In the world of Westworld, the humans’ control over the minds of the hosts is presented as an analogous phenomenon, and the arrival of full, true sentience in the hosts as the equivalent of the arrival of modern self-consciousness in humans.
Jayne’s theories are not widely supported, to say the least, but they present an interesting opening into what philosopher David Chalmers called “the hard problem” of consciousness: the difficulty of understanding how qualia, our subjective experience of being alive, arises in the brain.
As the name suggests, the hard problem of consciousness has proven remarkably difficult to explain. Westworld’s willingness to delve into such a complex and irresolvable issue has been the source of a lot of the series’ complexity and many of the more interesting ideas that it explored over the course of four seasons.
Transhumanism and the Reality of the Other
Westworld’s exploration of consciousness also connects nicely with its interest in transhumanism, the idea that human beings will at some point join with technology in order to transcend the limits of our biological existence.
This is most evident in the character of William, the first season’s “Man in Black,” seeking to unravel the park’s mysteries, and the park’s co-founder Robert Ford. For each of these men, artificial intelligence holds the prospect of immortality, but more than that, the prospect of controlling the consciousness of themselves and others in order to create the reality they desire.
While this deployment of artificial intelligence and transhumanism is Westworld’s most outright science-fictional element, it is also the thing that most closely connects the show to the themes of traditional Westerns.
Westworld and the Western
Warner Bros.
Classic Western movies, in the tradition of John Ford and John Wayne, are preoccupied with the idea of “winning the West,” essentially re-casting the European colonization of North America as a heroic triumph, and doing this, in large part, by making it the story of a rugged individual overcoming the deadly challenges of the frontier.
Among these “challenges” were the Indigenous people who were being colonized and killed. Typically depicted in grossly offensive and dehumanizing ways, Natives are foils for the Western protagonist, an opportunity for him to realize his own humanity and heroism, often in counterpoint to their lack of these things.
In Westworld’s updated take on this motif, the hosts take the place of the subjugated victims of Western heroes who are now no more than tourists. In both cases, these groups are presented as entities known as “philosophical zombies.” Unlike their horror counterparts, philosophical zombies (or P-zombies, as Chalmers has termed them) have a perfectly normal, perfectly human outward appearance, while lacking an inner experience of consciousness.

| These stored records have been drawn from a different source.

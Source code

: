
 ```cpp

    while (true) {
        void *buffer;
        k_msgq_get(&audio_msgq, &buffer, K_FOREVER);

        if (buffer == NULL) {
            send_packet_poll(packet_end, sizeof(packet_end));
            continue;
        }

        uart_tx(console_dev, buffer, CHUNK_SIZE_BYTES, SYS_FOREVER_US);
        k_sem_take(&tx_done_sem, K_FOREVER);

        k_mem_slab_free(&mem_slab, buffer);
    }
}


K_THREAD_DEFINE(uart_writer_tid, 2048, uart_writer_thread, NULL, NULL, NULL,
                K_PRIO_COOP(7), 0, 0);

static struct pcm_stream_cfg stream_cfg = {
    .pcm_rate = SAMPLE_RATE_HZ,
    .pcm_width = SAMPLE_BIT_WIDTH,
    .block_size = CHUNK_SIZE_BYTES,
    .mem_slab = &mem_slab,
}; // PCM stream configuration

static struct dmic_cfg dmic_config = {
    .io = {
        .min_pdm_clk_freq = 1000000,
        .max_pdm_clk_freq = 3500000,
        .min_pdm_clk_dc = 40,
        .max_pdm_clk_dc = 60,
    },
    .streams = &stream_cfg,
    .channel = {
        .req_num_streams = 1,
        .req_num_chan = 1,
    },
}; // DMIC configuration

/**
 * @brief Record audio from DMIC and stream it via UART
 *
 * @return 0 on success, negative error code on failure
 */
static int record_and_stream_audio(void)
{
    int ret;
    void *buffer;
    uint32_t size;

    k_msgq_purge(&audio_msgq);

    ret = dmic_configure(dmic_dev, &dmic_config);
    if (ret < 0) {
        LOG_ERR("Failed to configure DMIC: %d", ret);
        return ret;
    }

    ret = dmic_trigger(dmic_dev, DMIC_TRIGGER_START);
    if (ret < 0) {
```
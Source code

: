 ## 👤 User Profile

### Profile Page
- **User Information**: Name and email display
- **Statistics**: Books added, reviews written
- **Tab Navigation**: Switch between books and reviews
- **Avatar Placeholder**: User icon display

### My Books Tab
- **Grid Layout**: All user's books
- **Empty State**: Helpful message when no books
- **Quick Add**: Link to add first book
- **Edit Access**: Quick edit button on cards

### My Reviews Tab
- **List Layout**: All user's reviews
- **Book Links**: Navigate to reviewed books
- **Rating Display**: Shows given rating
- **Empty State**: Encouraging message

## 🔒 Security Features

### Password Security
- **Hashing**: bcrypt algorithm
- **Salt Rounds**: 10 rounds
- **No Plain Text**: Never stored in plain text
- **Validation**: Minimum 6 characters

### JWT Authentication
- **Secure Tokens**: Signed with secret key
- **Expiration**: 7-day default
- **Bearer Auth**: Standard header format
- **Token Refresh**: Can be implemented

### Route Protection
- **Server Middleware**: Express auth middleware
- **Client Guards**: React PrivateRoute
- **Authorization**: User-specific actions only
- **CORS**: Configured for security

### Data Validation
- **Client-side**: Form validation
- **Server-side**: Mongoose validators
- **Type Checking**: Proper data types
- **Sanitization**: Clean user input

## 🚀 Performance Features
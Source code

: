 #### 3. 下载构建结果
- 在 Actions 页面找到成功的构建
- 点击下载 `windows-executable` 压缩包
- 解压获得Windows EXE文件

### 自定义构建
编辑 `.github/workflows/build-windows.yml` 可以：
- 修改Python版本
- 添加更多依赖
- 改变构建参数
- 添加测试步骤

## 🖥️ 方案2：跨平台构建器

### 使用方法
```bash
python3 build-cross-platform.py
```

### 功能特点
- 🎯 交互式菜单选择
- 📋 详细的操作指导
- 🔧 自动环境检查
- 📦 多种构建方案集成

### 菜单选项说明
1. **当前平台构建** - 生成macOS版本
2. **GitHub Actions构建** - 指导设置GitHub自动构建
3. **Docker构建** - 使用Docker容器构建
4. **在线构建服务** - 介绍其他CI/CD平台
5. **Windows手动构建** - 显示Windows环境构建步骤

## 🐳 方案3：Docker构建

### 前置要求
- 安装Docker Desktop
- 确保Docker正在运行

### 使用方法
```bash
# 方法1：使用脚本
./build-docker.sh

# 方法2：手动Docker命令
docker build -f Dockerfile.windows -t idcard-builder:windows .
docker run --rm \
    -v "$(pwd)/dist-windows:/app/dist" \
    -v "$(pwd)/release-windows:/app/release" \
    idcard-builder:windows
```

While many films from the 1970s onward sought to correct or at least address the mistreatment of Indigenous peoples in both the west and in Westerns, Westworld is unique in addressing this aspect in particular. As the hosts are revealed to have their own rich inner lives, their exploitation in the park becomes increasingly unpleasant for viewers. In later seasons, as it is the human characters who are denied agency and full human reality, the metaphors of Westworld come full circle: rather than focusing on the ways computers might attain consciousness, it becomes a story of the way we deny this full reality to other people.
The show’s producers reportedly had planned on using season five to tie up the series’ various plotlines, but even without it, the show has left plenty for viewers to think about going forward.